### WHAT IS BEING ASKED
Each line below that contains the word "RuntimeTypeModel" must be copied.

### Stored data
_ _ _ _ _ _ _
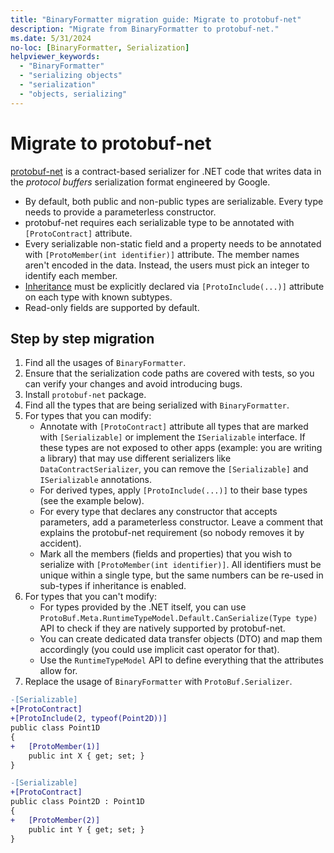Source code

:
 ```yaml
---
title: "BinaryFormatter migration guide: Migrate to protobuf-net"
description: "Migrate from BinaryFormatter to protobuf-net."
ms.date: 5/31/2024
no-loc: [BinaryFormatter, Serialization]
helpviewer_keywords:
  - "BinaryFormatter"
  - "serializing objects"
  - "serialization"
  - "objects, serializing"
---
```


# Migrate to protobuf-net

[protobuf-net](https://github.com/protobuf-net/protobuf-net) is a contract-based serializer for .NET code that writes data in the _protocol buffers_ serialization format engineered by Google.

- By default, both public and non-public types are serializable. Every type needs to provide a parameterless constructor.
- protobuf-net requires each serializable type to be annotated with `[ProtoContract]` attribute.
- Every serializable non-static field and a property needs to be annotated with `[ProtoMember(int identifier)]` attribute. The member names aren't encoded in the data. Instead, the users must pick an integer to identify each member.
- [Inheritance](https://github.com/protobuf-net/protobuf-net?tab=readme-ov-file#inheritance) must be explicitly declared via `[ProtoInclude(...)]` attribute on each type with known subtypes.
- Read-only fields are supported by default.

## Step by step migration

1. Find all the usages of `BinaryFormatter`.
2. Ensure that the serialization code paths are covered with tests, so you can verify your changes and avoid introducing bugs.
3. Install `protobuf-net` package.
4. Find all the types that are being serialized with `BinaryFormatter`.
5. For types that you can modify:
   - Annotate with `[ProtoContract]` attribute all types that are marked with `[Serializable]` or implement the `ISerializable` interface. If these types are not exposed to other apps (example: you are writing a library) that may use different serializers like `DataContractSerializer`, you can remove the `[Serializable]` and `ISerializable` annotations.
   - For derived types, apply `[ProtoInclude(...)]` to their base types (see the example below).
   - For every type that declares any constructor that accepts parameters, add a parameterless constructor. Leave a comment that explains the protobuf-net requirement (so nobody removes it by accident).
   - Mark all the members (fields and properties) that you wish to serialize with `[ProtoMember(int identifier)]`. All identifiers must be unique within a single type, but the same numbers can be re-used in sub-types if inheritance is enabled.
6. For types that you can't modify:
   - For types provided by the .NET itself, you can use `ProtoBuf.Meta.RuntimeTypeModel.Default.CanSerialize(Type type)` API to check if they are natively supported by protobuf-net.
   - You can create dedicated data transfer objects (DTO) and map them accordingly (you could use implicit cast operator for that).
   - Use the `RuntimeTypeModel` API to define everything that the attributes allow for.
7. Replace the usage of `BinaryFormatter` with `ProtoBuf.Serializer`.

```diff
-[Serializable]
+[ProtoContract]
+[ProtoInclude(2, typeof(Point2D))]
public class Point1D
{
+   [ProtoMember(1)]
    public int X { get; set; }
}

-[Serializable]
+[ProtoContract]
public class Point2D : Point1D
{
+   [ProtoMember(2)]
    public int Y { get; set; }
}
```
_ _ _ _ _ _ _
### SOLUTION BELOW
   - For types provided by the .NET itself, you can use `ProtoBuf.Meta.RuntimeTypeModel.Default.CanSerialize(Type type)` API to check if they are natively supported by protobuf-net.
   - Use the `RuntimeTypeModel` API to define everything that the attributes allow for.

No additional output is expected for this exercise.